------ Data to use

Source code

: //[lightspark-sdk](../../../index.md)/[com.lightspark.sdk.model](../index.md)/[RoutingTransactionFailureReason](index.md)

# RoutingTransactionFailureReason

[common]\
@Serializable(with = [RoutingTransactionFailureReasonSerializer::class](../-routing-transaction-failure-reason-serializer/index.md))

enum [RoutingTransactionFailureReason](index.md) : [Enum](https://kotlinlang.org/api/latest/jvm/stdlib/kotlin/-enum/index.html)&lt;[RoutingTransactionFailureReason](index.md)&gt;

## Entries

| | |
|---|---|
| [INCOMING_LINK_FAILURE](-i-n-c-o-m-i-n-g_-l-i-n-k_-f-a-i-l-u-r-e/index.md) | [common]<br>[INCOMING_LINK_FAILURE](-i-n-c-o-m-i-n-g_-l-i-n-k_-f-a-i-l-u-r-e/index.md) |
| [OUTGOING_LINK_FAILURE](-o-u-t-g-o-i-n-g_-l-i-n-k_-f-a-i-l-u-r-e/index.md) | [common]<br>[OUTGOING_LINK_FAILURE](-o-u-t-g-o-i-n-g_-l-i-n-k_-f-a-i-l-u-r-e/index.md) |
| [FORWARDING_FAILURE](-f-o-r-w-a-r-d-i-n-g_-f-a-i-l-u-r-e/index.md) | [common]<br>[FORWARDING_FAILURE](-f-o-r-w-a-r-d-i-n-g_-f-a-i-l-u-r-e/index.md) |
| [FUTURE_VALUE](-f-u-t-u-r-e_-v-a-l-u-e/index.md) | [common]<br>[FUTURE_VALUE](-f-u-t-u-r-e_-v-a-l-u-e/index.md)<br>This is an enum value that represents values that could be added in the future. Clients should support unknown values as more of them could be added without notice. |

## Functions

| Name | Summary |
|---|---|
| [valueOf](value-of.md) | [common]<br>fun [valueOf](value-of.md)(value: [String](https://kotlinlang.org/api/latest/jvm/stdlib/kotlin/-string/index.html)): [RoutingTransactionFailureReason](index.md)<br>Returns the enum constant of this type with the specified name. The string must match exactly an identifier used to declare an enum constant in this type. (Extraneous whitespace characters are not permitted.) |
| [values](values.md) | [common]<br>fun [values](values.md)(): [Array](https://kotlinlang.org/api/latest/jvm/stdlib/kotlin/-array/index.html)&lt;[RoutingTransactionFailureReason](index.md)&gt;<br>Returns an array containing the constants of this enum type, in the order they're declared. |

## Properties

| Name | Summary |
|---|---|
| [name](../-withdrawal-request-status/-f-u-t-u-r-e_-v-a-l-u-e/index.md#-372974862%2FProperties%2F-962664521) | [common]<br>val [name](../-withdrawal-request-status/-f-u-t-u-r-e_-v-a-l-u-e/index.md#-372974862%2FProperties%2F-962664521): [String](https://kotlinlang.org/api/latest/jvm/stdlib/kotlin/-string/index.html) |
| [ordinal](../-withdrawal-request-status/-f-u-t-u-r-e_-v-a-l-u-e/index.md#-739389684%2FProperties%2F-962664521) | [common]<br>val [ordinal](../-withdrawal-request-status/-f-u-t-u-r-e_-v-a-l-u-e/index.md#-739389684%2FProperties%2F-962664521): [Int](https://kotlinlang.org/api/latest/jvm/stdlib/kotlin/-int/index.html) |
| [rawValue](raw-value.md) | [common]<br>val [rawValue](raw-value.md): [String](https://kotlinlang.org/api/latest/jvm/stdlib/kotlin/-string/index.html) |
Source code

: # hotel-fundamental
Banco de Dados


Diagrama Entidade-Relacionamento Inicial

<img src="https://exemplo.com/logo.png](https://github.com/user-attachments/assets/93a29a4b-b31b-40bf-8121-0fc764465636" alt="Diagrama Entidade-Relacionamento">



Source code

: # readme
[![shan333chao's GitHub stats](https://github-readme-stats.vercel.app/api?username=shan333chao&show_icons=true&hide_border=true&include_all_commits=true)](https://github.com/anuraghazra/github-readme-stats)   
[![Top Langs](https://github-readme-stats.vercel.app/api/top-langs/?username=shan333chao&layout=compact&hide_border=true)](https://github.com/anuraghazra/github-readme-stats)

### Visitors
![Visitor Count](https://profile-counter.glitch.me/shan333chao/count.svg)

------------

All lines in the entries above that include "Entidade" should be found and copied.

Output of the task:
Diagrama Entidade-Relacionamento Inicial
<img src="https://exemplo.com/logo.png](https://github.com/user-attachments/assets/93a29a4b-b31b-40bf-8121-0fc764465636" alt="Diagrama Entidade-Relacionamento">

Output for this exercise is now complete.